Today is the 250th anniversary of the Boston Tea Party. There’s a big re-enactment going on in Boston today, but who wants to fight the crowds who will show up to watch (not me). As a replacement for fighting the crowds, here’s a little history about our town’s connection to the Tea Party. This is from E. Victor Bigelow’s 1898 book A Narrative History of Cohasset (p.284):
“It is no small honor that three of our young men [from Cohasset] were among those who boarded the vessels in that last manly endeavor to maintain the bulwarks of fundamental human justice.
“The oldest was Jared Joy, of Beechwood, then twenty-four years of age and afterwards a soldier of the Revolution. His tombstone is in the Beechwood Cemetery, where he was buried in his forty-third year, receives annual decoration at the hands of the grand Army.
“The second was Abraham Tower, twenty years of age, the grandfather of our current town treasurer, and after the Revolution owner of a large commerce at the Cove.

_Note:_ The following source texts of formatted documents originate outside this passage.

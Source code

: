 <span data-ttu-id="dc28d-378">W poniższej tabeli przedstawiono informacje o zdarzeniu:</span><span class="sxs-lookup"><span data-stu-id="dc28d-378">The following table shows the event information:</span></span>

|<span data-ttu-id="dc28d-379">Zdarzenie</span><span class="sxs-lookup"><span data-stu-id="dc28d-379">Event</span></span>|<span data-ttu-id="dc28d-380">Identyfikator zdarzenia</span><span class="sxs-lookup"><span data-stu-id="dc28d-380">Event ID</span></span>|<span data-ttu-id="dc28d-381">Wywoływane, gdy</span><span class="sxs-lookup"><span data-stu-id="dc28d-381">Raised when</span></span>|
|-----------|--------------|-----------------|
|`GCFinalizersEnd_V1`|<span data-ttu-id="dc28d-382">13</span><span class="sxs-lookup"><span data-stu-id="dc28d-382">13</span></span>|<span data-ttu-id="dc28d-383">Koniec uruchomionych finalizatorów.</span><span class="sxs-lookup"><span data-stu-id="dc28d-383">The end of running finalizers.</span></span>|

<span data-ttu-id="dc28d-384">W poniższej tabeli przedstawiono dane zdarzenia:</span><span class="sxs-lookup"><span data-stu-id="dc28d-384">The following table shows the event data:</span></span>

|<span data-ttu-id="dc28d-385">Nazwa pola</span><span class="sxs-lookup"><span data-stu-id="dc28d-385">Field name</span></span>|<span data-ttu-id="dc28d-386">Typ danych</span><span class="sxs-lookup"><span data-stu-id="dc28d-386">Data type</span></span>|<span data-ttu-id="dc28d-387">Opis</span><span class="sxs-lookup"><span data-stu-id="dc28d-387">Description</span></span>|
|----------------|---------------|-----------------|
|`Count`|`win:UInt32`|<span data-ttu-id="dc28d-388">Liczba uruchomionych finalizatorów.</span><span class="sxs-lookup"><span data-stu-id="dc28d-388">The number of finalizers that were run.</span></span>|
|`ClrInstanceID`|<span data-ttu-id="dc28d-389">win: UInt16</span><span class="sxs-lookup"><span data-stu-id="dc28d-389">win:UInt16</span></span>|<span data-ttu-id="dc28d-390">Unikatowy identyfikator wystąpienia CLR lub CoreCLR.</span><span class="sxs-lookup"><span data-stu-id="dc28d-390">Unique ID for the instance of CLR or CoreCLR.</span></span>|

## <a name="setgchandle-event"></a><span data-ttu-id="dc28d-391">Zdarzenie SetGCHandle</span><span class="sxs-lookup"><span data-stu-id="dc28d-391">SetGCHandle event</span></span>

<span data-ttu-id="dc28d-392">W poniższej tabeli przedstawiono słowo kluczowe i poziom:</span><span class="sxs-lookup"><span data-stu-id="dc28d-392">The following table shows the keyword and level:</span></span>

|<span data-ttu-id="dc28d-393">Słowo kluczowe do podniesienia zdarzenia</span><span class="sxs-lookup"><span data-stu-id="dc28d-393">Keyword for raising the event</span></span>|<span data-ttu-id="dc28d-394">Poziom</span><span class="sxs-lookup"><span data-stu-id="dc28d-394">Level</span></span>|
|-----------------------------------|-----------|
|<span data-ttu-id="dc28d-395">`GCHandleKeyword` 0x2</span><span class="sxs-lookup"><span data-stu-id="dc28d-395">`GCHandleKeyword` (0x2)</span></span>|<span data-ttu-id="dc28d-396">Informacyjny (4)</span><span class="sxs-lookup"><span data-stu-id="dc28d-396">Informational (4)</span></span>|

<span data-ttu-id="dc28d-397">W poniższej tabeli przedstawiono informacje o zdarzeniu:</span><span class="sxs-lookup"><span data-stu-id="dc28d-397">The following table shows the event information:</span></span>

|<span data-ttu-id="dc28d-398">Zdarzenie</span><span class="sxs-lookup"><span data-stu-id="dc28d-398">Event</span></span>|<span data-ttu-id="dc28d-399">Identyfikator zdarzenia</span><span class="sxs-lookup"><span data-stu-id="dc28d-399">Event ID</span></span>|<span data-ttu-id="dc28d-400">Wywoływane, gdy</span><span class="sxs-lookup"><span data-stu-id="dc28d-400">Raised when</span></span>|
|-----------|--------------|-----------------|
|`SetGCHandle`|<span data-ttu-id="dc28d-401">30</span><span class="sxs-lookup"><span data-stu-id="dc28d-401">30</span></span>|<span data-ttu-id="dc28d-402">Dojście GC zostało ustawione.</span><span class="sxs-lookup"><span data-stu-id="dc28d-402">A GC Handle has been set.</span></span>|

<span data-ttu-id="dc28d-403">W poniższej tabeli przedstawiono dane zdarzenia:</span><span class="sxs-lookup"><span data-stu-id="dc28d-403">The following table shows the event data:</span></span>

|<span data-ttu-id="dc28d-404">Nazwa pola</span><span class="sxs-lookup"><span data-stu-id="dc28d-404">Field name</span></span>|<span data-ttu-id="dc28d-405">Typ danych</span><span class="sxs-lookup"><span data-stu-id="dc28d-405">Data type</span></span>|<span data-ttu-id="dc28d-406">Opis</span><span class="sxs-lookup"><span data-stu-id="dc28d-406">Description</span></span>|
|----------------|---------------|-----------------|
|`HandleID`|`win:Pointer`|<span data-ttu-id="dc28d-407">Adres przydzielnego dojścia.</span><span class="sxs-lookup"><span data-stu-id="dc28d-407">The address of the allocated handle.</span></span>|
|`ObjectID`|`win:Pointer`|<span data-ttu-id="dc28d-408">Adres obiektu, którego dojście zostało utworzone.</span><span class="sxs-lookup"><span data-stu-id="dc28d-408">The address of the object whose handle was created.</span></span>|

“The third was James Stoddard, a lad of seventeen, afterwards ‘major’ in the local militia. The bits of tea which lodged in his clothing and shoes were scattered upon the floor at his boarding house in Boston the next morning, and caused him no little alarm lest he might be discovered and punished. But honor and not punishment is now measured to all three of these Cohasset boys….”
I especially like the anecdote about James Stoddard. It gives insight both into Stoddard’s emotional state, and insight into the real possibility of punishment for those who participated in the Tea Party.